## [Problem to work on]
Give back all of the data exactly, with every picture omitted.

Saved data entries
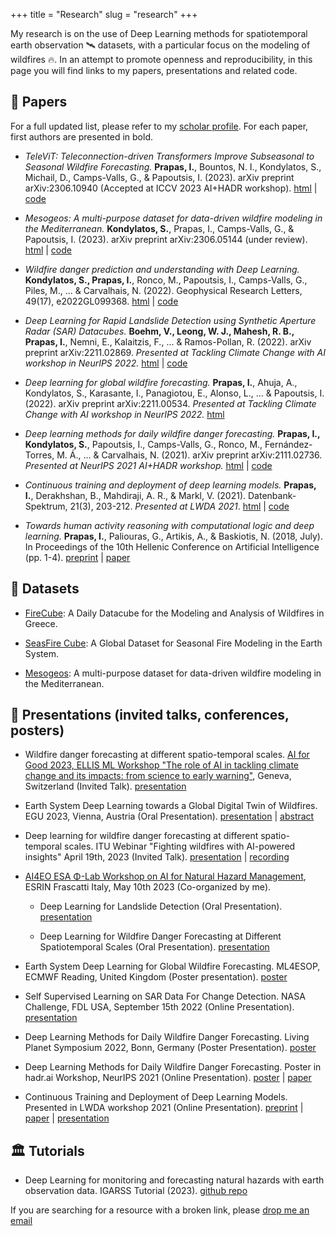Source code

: +++
title = "Research"
slug = "research"
+++

My research is on the use of Deep Learning methods for spatiotemporal earth observation 🛰️ datasets, with a particular focus on the modeling of wildfires 🔥. 
In an attempt to promote openness and reproducibility, in this page you will find links to my papers, presentations and related code. 

## 📜 Papers

For a full updated list, please refer to my [scholar profile](https://scholar.google.com/citations?user=tEF8OxIAAAAJ). For each paper, first authors are presented in bold.

* *TeleViT: Teleconnection-driven Transformers Improve Subseasonal to Seasonal Wildfire Forecasting.* **Prapas, I.**, Bountos, N. I., Kondylatos, S., Michail, D., Camps-Valls, G., & Papoutsis, I. (2023). arXiv preprint arXiv:2306.10940 (Accepted at ICCV 2023 AI+HADR workshop). [html](https://arxiv.org/abs/2306.10940) | [code](https://github.com/orion-ai-lab/televit)
  
* *Mesogeos: A multi-purpose dataset for data-driven wildfire modeling in the Mediterranean.* **Kondylatos, S.**, Prapas, I., Camps-Valls, G., & Papoutsis, I. (2023). arXiv preprint arXiv:2306.05144 (under review). [html](https://arxiv.org/abs/2306.05144) | [code](https://github.com/orion-ai-lab/mesogeos)
  
* *Wildfire danger prediction and understanding with Deep Learning.* **Kondylatos, S., Prapas, I.**, Ronco, M., Papoutsis, I., Camps-Valls, G., Piles, M., ... & Carvalhais, N. (2022). Geophysical Research Letters, 49(17), e2022GL099368. [html](https://agupubs.onlinelibrary.wiley.com/doi/full/10.1029/2022GL099368) | [code](https://github.com/Orion-AI-Lab/wildfire_forecasting)
  
* *Deep Learning for Rapid Landslide Detection using Synthetic Aperture Radar (SAR) Datacubes.* **Boehm, V., Leong, W. J., Mahesh, R. B., Prapas, I.**, Nemni, E., Kalaitzis, F., ... & Ramos-Pollan, R. (2022). arXiv preprint arXiv:2211.02869. *Presented at Tackling Climate Change with AI workshop in NeurIPS 2022.* [html](https://arxiv.org/abs/2211.02869) | [code](https://github.com/iprapas/landslide-sar-unet)
  
* *Deep learning for global wildfire forecasting.* **Prapas, I.**, Ahuja, A., Kondylatos, S., Karasante, I., Panagiotou, E., Alonso, L., ... & Papoutsis, I. (2022). arXiv preprint arXiv:2211.00534. *Presented at Tackling Climate Change with AI workshop in NeurIPS 2022.* [html](https://arxiv.org/abs/2211.00534)
  
* *Deep learning methods for daily wildfire danger forecasting.* **Prapas, I., Kondylatos, S.**, Papoutsis, I., Camps-Valls, G., Ronco, M., Fernández-Torres, M. Á., ... & Carvalhais, N. (2021). arXiv preprint arXiv:2111.02736. *Presented at NeurIPS 2021 AI+HADR workshop.*  [html](https://arxiv.org/abs/2111.02736) | [code](https://github.com/Orion-AI-Lab/wildfire_forecasting)
  
* *Continuous training and deployment of deep learning models.* **Prapas, I.**, Derakhshan, B., Mahdiraji, A. R., & Markl, V. (2021). Datenbank-Spektrum, 21(3), 203-212. *Presented at LWDA 2021*. [html](https://link.springer.com/article/10.1007/s13222-021-00386-8) | [code](https://github.com/iprapas/dl-continuous-deployment)
  
* *Towards human activity reasoning with computational logic and deep learning.* **Prapas, I.**, Paliouras, G., Artikis, A., & Baskiotis, N. (2018, July). In Proceedings of the 10th Hellenic Conference on Artificial Intelligence (pp. 1-4). [preprint](/files/setn_2018_preprint.pdf) | [paper](https://dl.acm.org/doi/pdf/10.1145/3200947.3201051)


## 💾 Datasets

* [FireCube](https://zenodo.org/record/6475592): A Daily Datacube for the Modeling and Analysis of Wildfires in Greece.

* [SeasFire Cube](https://zenodo.org/record/8055879): A Global Dataset for Seasonal Fire Modeling in the Earth System.

* [Mesogeos](https://orion-ai-lab.github.io/mesogeos/): A multi-purpose dataset for data-driven wildfire modeling in the Mediterranean.


## 🎨 Presentations (invited talks, conferences, posters)

* Wildfire danger forecasting at different spatio-temporal scales. [AI for Good 2023, ELLIS ML Workshop "The role of AI in tackling climate change and its impacts: from science to early warning"](https://aiforgood.itu.int/event/the-role-of-ai-in-tackling-climate-change-and-its-impacts-from-science-to-early-warning/), Geneva, Switzerland (Invited Talk). [presentation](/files/AI4GOOD_Wildfires_multiple_scales.pdf)

* Earth System Deep Learning towards a Global Digital Twin of Wildfires. EGU 2023, Vienna, Austria (Oral Presentation). [presentation](/files/EGU_26_04_2023.pdf) | [abstract](https://meetingorganizer.copernicus.org/EGU23/EGU23-5443.html)

* Deep learning for wildfire danger forecasting at different spatio-temporal scales. ITU Webinar "Fighting wildfires with AI-powered insights" April 19th, 2023 (Invited Talk). [presentation](https://www.itu.int/en/ITU-T/webinars/20230419/Documents/2_Ioannis%20Prapas.pdf) | [recording](https://itu.zoom.us/rec/share/qD4WfX_aSp2pYGsCGFszpRs17AC1e9nzEWLv2hYg9EdKpMauinKF25z10YRh6u_K.LU3NnjFs1RgmVwMY?startTime=1681905677000)

* [AI4EO ESA Φ-Lab Workshop on AI for Natural Hazard Management](https://seasfire.hua.gr/2023/05/18/seasfire-at-esa-ai4eo-workshop-on-natural-hazard-management/), ESRIN Frascatti Italy, May 10th 2023 (Co-organized by me).

	* Deep Learning for Landslide Detection (Oral Presentation). [presentation](https://drive.google.com/file/d/1H82hzvUIAjQF0QF6NFJpXcJaj7fYqS9V/view?usp=sharing)
	
	* Deep Learning for Wildfire Danger Forecasting at Different Spatiotemporal Scales (Oral Presentation). [presentation](https://drive.google.com/file/d/1d7IRdHKiAGS5fVuns-NbWla0ICj5upaX/view?usp=sharing)

* Earth System Deep Learning for Global Wildfire Forecasting. ML4ESOP, ECMWF Reading, United Kingdom (Poster presentation). [poster](/files/talk_ECMWF-ESA-WS_Papoutsis_Prapas.pdf)

* Self Supervised Learning on SAR Data For Change Detection. NASA Challenge, FDL USA, September 15th 2022 (Online Presentation). [presentation](https://youtu.be/K_U37sRLoqU?t=1913)

* Deep Learning Methods for Daily Wildfire Danger Forecasting. Living Planet Symposium 2022, Bonn, Germany (Poster Presentation). [poster](/files/lps2022_poster_wildfire.pdf)

* Deep Learning Methods for Daily Wildfire Danger Forecasting. Poster in hadr.ai Workshop, NeurIPS 2021 (Online Presentation). [poster](/files/hadrai_nips2021_poster.pdf) | [paper](https://arxiv.org/abs/2111.02736)

* Continuous Training and Deployment of Deep Learning Models. Presented in LWDA workshop 2021 (Online Presentation). [preprint](/blog/lwda2021-article/dl_continuous_deployment.pdf) | [paper](https://link.springer.com/article/10.1007/s13222-021-00386-8) | [presentation](/files/lwda2021_presentation.pptx)

## 🏛️ Tutorials

* Deep Learning for monitoring and forecasting natural hazards with earth observation data. IGARSS Tutorial (2023). [github repo](https://github.com/Orion-AI-Lab/igarss23_DL4NH)


If you are searching for a resource with a broken link, please [drop me an email](mailto:iprapas+blog@protonmail.com)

## [Your solution]
Source code

: +++
title = "Research"
slug = "research"
+++

My research is on the use of Deep Learning methods for spatiotemporal earth observation 🛰️ datasets, with a particular focus on the modeling of wildfires 🔥. 
In an attempt to promote openness and reproducibility, in this page you will find links to my papers, presentations and related code. 

## 📜 Papers

For a full updated list, please refer to my [scholar profile](https://scholar.google.com/citations?user=tEF8OxIAAAAJ). For each paper, first authors are presented in bold.

* *TeleViT: Teleconnection-driven Transformers Improve Subseasonal to Seasonal Wildfire Forecasting.* **Prapas, I.**, Bountos, N. I., Kondylatos, S., Michail, D., Camps-Valls, G., & Papoutsis, I. (2023). arXiv preprint arXiv:2306.10940 (Accepted at ICCV 2023 AI+HADR workshop). [html](https://arxiv.org/abs/2306.10940) | [code](https://github.com/orion-ai-lab/televit)
  
* *Mesogeos: A multi-purpose dataset for data-driven wildfire modeling in the Mediterranean.* **Kondylatos, S.**, Prapas, I., Camps-Valls, G., & Papoutsis, I. (2023). arXiv preprint arXiv:2306.05144 (under review). [html](https://arxiv.org/abs/2306.05144) | [code](https://github.com/orion-ai-lab/mesogeos)
  
* *Wildfire danger prediction and understanding with Deep Learning.* **Kondylatos, S., Prapas, I.**, Ronco, M., Papoutsis, I., Camps-Valls, G., Piles, M., ... & Carvalhais, N. (2022). Geophysical Research Letters, 49(17), e2022GL099368. [html](https://agupubs.onlinelibrary.wiley.com/doi/full/10.1029/2022GL099368) | [code](https://github.com/Orion-AI-Lab/wildfire_forecasting)
  
* *Deep Learning for Rapid Landslide Detection using Synthetic Aperture Radar (SAR) Datacubes.* **Boehm, V., Leong, W. J., Mahesh, R. B., Prapas, I.**, Nemni, E., Kalaitzis, F., ... & Ramos-Pollan, R. (2022). arXiv preprint arXiv:2211.02869. *Presented at Tackling Climate Change with AI workshop in NeurIPS 2022.* [html](https://arxiv.org/abs/2211.02869) | [code](https://github.com/iprapas/landslide-sar-unet)
  
* *Deep learning for global wildfire forecasting.* **Prapas, I.**, Ahuja, A., Kondylatos, S., Karasante, I., Panagiotou, E., Alonso, L., ... & Papoutsis, I. (2022). arXiv preprint arXiv:2211.00534. *Presented at Tackling Climate Change with AI workshop in NeurIPS 2022.* [html](https://arxiv.org/abs/2211.00534)
  
* *Deep learning methods for daily wildfire danger forecasting.* **Prapas, I., Kondylatos, S.**, Papoutsis, I., Camps-Valls, G., Ronco, M., Fernández-Torres, M. Á., ... & Carvalhais, N. (2021). arXiv preprint arXiv:2111.02736. *Presented at NeurIPS 2021 AI+HADR workshop.*  [html](https://arxiv.org/abs/2111.02736) | [code](https://github.com/Orion-AI-Lab/wildfire_forecasting)
  
* *Continuous training and deployment of deep learning models.* **Prapas, I.**, Derakhshan, B., Mahdiraji, A. R., & Markl, V. (2021). Datenbank-Spektrum, 21(3), 203-212. *Presented at LWDA 2021*. [html](https://link.springer.com/article/10.1007/s13222-021-00386-8) | [code](https://github.com/iprapas/dl-continuous-deployment)
  
* *Towards human activity reasoning with computational logic and deep learning.* **Prapas, I.**, Paliouras, G., Artikis, A., & Baskiotis, N. (2018, July). In Proceedings of the 10th Hellenic Conference on Artificial Intelligence (pp. 1-4). [preprint](/files/setn_2018_preprint.pdf) | [paper](https://dl.acm.org/doi/pdf/10.1145/3200947.3201051)


## 💾 Datasets

* [FireCube](https://zenodo.org/record/6475592): A Daily Datacube for the Modeling and Analysis of Wildfires in Greece.

* [SeasFire Cube](https://zenodo.org/record/8055879): A Global Dataset for Seasonal Fire Modeling in the Earth System.

* [Mesogeos](https://orion-ai-lab.github.io/mesogeos/): A multi-purpose dataset for data-driven wildfire modeling in the Mediterranean.


## 🎨 Presentations (invited talks, conferences, posters)

* Wildfire danger forecasting at different spatio-temporal scales. [AI for Good 2023, ELLIS ML Workshop "The role of AI in tackling climate change and its impacts: from science to early warning"](https://aiforgood.itu.int/event/the-role-of-ai-in-tackling-climate-change-and-its-impacts-from-science-to-early-warning/), Geneva, Switzerland (Invited Talk). [presentation](/files/AI4GOOD_Wildfires_multiple_scales.pdf)

* Earth System Deep Learning towards a Global Digital Twin of Wildfires. EGU 2023, Vienna, Austria (Oral Presentation). [presentation](/files/EGU_26_04_2023.pdf) | [abstract](https://meetingorganizer.copernicus.org/EGU23/EGU23-5443.html)

* Deep learning for wildfire danger forecasting at different spatio-temporal scales. ITU Webinar "Fighting wildfires with AI-powered insights" April 19th, 2023 (Invited Talk). [presentation](https://www.itu.int/en/ITU-T/webinars/20230419/Documents/2_Ioannis%20Prapas.pdf) | [recording](https://itu.zoom.us/rec/share/qD4WfX_aSp2pYGsCGFszpRs17AC1e9nzEWLv2hYg9EdKpMauinKF25z10YRh6u_K.LU3NnjFs1RgmVwMY?startTime=1681905677000)

* [AI4EO ESA Φ-Lab Workshop on AI for Natural Hazard Management](https://seasfire.hua.gr/2023/05/18/seasfire-at-esa-ai4eo-workshop-on-natural-hazard-management/), ESRIN Frascatti Italy, May 10th 2023 (Co-organized by me).

	* Deep Learning for Landslide Detection (Oral Presentation). [presentation](https://drive.google.com/file/d/1H82hzvUIAjQF0QF6NFJpXcJaj7fYqS9V/view?usp=sharing)
	
	* Deep Learning for Wildfire Danger Forecasting at Different Spatiotemporal Scales (Oral Presentation). [presentation](https://drive.google.com/file/d/1d7IRdHKiAGS5fVuns-NbWla0ICj5upaX/view?usp=sharing)

* Earth System Deep Learning for Global Wildfire Forecasting. ML4ESOP, ECMWF Reading, United Kingdom (Poster presentation). [poster](/files/talk_ECMWF-ESA-WS_Papoutsis_Prapas.pdf)

* Self Supervised Learning on SAR Data For Change Detection. NASA Challenge, FDL USA, September 15th 2022 (Online Presentation). [presentation](https://youtu.be/K_U37sRLoqU?t=1913)

* Deep Learning Methods for Daily Wildfire Danger Forecasting. Living Planet Symposium 2022, Bonn, Germany (Poster Presentation). [poster](/files/lps2022_poster_wildfire.pdf)

* Deep Learning Methods for Daily Wildfire Danger Forecasting. Poster in hadr.ai Workshop, NeurIPS 2021 (Online Presentation). [poster](/files/hadrai_nips2021_poster.pdf) | [paper](https://arxiv.org/abs/2111.02736)

* Continuous Training and Deployment of Deep Learning Models. Presented in LWDA workshop 2021 (Online Presentation). [preprint](/blog/lwda2021-article/dl_continuous_deployment.pdf) | [paper](https://link.springer.com/article/10.1007/s13222-021-00386-8) | [presentation](/files/lwda2021_presentation.pptx)

## 🏛️ Tutorials

* Deep Learning for monitoring and forecasting natural hazards with earth observation data. IGARSS Tutorial (2023). [github repo](https://github.com/Orion-AI-Lab/igarss23_DL4NH)


If you are searching for a resource with a broken link, please [drop me an email](mailto:iprapas+blog@protonmail.com)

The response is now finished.